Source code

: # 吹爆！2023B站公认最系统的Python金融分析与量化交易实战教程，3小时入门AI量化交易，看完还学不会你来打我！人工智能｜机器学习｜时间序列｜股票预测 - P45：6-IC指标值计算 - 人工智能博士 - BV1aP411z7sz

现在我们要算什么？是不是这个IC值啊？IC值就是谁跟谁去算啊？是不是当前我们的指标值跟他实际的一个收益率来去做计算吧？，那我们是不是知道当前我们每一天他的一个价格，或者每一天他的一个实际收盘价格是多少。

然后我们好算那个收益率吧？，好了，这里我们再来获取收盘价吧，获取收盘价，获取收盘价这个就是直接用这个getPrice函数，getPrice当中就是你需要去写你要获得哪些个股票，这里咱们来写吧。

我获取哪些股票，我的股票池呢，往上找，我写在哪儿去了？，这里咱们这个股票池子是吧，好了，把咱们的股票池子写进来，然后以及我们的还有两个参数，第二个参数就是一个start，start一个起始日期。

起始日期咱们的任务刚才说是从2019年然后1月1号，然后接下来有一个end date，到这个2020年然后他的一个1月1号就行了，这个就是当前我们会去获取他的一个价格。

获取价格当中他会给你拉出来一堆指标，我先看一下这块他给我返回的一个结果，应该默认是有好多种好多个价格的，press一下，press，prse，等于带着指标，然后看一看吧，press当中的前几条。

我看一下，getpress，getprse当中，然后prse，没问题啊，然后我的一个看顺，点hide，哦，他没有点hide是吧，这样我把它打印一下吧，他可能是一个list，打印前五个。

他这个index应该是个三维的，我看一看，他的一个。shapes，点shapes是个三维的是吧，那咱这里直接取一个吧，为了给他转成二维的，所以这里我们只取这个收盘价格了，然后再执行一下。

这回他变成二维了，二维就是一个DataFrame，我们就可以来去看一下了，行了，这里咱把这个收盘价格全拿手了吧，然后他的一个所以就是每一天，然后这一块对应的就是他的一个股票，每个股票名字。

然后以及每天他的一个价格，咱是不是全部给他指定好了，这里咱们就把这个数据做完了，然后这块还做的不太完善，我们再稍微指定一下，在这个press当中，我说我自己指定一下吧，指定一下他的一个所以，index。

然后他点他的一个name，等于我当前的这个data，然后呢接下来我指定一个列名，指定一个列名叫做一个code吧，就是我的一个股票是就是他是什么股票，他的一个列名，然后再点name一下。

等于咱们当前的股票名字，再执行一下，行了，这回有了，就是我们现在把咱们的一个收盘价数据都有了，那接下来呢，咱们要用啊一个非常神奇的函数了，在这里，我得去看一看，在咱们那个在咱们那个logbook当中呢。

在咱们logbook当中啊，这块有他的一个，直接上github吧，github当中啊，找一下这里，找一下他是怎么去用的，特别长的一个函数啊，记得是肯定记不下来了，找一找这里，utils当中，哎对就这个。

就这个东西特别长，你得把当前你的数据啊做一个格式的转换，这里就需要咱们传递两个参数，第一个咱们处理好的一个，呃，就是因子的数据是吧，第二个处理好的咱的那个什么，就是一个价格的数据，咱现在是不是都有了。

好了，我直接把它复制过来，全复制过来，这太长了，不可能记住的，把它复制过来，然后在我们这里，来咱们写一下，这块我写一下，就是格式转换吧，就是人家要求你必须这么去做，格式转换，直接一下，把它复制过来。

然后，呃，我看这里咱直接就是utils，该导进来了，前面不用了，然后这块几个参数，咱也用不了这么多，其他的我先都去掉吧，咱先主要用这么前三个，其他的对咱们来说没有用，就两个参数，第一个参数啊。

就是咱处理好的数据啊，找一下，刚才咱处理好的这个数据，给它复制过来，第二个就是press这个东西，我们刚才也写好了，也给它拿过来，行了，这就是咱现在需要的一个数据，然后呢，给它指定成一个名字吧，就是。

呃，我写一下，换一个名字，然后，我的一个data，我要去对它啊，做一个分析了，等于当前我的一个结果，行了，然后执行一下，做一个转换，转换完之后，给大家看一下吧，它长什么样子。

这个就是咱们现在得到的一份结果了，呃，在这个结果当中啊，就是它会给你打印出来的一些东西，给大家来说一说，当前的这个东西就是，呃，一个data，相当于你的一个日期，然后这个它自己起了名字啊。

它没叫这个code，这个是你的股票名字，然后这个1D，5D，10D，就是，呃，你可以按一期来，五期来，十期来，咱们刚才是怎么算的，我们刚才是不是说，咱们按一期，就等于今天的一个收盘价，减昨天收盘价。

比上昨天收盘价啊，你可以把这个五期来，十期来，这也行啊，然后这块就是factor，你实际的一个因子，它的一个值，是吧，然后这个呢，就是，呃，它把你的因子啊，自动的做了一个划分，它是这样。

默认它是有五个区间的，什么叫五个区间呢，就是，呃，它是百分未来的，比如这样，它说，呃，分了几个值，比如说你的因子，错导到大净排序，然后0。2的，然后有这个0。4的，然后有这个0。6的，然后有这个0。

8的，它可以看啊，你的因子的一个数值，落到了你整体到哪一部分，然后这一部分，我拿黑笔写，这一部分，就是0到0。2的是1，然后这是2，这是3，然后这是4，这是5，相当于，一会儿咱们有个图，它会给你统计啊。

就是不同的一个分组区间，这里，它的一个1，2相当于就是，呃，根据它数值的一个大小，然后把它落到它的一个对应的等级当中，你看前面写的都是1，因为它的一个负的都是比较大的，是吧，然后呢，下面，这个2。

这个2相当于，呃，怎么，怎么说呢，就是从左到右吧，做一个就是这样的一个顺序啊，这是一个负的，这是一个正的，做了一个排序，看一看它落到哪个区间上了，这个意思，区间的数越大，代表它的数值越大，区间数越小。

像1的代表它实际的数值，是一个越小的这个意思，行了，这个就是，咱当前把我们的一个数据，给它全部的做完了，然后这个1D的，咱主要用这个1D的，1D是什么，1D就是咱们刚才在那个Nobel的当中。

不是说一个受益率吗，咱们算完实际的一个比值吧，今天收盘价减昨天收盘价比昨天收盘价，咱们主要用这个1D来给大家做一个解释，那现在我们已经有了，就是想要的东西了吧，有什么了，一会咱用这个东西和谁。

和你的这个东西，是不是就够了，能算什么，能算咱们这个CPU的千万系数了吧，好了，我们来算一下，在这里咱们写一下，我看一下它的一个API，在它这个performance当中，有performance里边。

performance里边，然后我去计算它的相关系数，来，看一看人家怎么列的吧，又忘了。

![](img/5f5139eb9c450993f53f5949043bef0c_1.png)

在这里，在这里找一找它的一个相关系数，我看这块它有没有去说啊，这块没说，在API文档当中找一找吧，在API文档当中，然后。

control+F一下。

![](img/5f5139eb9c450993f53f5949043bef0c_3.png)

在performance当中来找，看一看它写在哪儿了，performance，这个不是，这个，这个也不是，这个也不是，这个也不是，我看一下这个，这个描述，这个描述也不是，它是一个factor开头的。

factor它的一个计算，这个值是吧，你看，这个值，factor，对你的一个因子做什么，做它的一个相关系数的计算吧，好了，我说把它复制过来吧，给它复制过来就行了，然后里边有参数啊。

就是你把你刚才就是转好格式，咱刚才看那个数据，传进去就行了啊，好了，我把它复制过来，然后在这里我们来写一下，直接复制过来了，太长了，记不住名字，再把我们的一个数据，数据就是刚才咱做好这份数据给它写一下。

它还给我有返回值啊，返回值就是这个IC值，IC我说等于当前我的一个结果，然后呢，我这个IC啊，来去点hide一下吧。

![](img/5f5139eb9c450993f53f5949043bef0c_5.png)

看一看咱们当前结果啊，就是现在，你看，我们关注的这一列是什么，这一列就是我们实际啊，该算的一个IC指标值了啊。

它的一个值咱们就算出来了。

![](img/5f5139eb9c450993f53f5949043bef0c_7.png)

REQUIRED ACTION ->
The lines needed are the ones from the first line of the entries through the line that contains "这个就是咱们现在得到的一份结", given again without any change.

ANSWER SPACE ->
Source code

: # 吹爆！2023B站公认最系统的Python金融分析与量化交易实战教程，3小时入门AI量化交易，看完还学不会你来打我！人工智能｜机器学习｜时间序列｜股票预测 - P45：6-IC指标值计算 - 人工智能博士 - BV1aP411z7sz

现在我们要算什么？是不是这个IC值啊？IC值就是谁跟谁去算啊？是不是当前我们的指标值跟他实际的一个收益率来去做计算吧？，那我们是不是知道当前我们每一天他的一个价格，或者每一天他的一个实际收盘价格是多少。

然后我们好算那个收益率吧？，好了，这里我们再来获取收盘价吧，获取收盘价，获取收盘价这个就是直接用这个getPrice函数，getPrice当中就是你需要去写你要获得哪些个股票，这里咱们来写吧。

我获取哪些股票，我的股票池呢，往上找，我写在哪儿去了？，这里咱们这个股票池子是吧，好了，把咱们的股票池子写进来，然后以及我们的还有两个参数，第二个参数就是一个start，start一个起始日期。

起始日期咱们的任务刚才说是从2019年然后1月1号，然后接下来有一个end date，到这个2020年然后他的一个1月1号就行了，这个就是当前我们会去获取他的一个价格。

获取价格当中他会给你拉出来一堆指标，我先看一下这块他给我返回的一个结果，应该默认是有好多种好多个价格的，press一下，press，prse，等于带着指标，然后看一看吧，press当中的前几条。

我看一下，getpress，getprse当中，然后prse，没问题啊，然后我的一个看顺，点hide，哦，他没有点hide是吧，这样我把它打印一下吧，他可能是一个list，打印前五个。

他这个index应该是个三维的，我看一看，他的一个。shapes，点shapes是个三维的是吧，那咱这里直接取一个吧，为了给他转成二维的，所以这里我们只取这个收盘价格了，然后再执行一下。

这回他变成二维了，二维就是一个DataFrame，我们就可以来去看一下了，行了，这里咱把这个收盘价格全拿手了吧，然后他的一个所以就是每一天，然后这一块对应的就是他的一个股票，每个股票名字。

然后以及每天他的一个价格，咱是不是全部给他指定好了，这里咱们就把这个数据做完了，然后这块还做的不太完善，我们再稍微指定一下，在这个press当中，我说我自己指定一下吧，指定一下他的一个所以，index。

然后他点他的一个name，等于我当前的这个data，然后呢接下来我指定一个列名，指定一个列名叫做一个code吧，就是我的一个股票是就是他是什么股票，他的一个列名，然后再点name一下。

等于咱们当前的股票名字，再执行一下，行了，这回有了，就是我们现在把咱们的一个收盘价数据都有了，那接下来呢，咱们要用啊一个非常神奇的函数了，在这里，我得去看一看，在咱们那个在咱们那个logbook当中呢。

在咱们logbook当中啊，这块有他的一个，直接上github吧，github当中啊，找一下这里，找一下他是怎么去用的，特别长的一个函数啊，记得是肯定记不下来了，找一找这里，utils当中，哎对就这个。

就这个东西特别长，你得把当前你的数据啊做一个格式的转换，这里就需要咱们传递两个参数，第一个咱们处理好的一个，呃，就是因子的数据是吧，第二个处理好的咱的那个什么，就是一个价格的数据，咱现在是不是都有了。

好了，我直接把它复制过来，全复制过来，这太长了，不可能记住的，把它复制过来，然后在我们这里，来咱们写一下，这块我写一下，就是格式转换吧，就是人家要求你必须这么去做，格式转换，直接一下，把它复制过来。

然后，呃，我看这里咱直接就是utils，该导进来了，前面不用了，然后这块几个参数，咱也用不了这么多，其他的我先都去掉吧，咱先主要用这么前三个，其他的对咱们来说没有用，就两个参数，第一个参数啊。

就是咱处理好的数据啊，找一下，刚才咱处理好的这个数据，给它复制过来，第二个就是press这个东西，我们刚才也写好了，也给它拿过来，行了，这就是咱现在需要的一个数据，然后呢，给它指定成一个名字吧，就是。

呃，我写一下，换一个名字，然后，我的一个data，我要去对它啊，做一个分析了，等于当前我的一个结果，行了，然后执行一下，做一个转换，转换完之后，给大家看一下吧，它长什么样子。

这个就是咱们现在得到的一份结果了，呃，在这个结果当中啊，就是它会给你打印出来的一些东西，给大家来说一说，当前的这个东西就是，呃，一个data，相当于你的一个日期，然后这个它自己起了名字啊。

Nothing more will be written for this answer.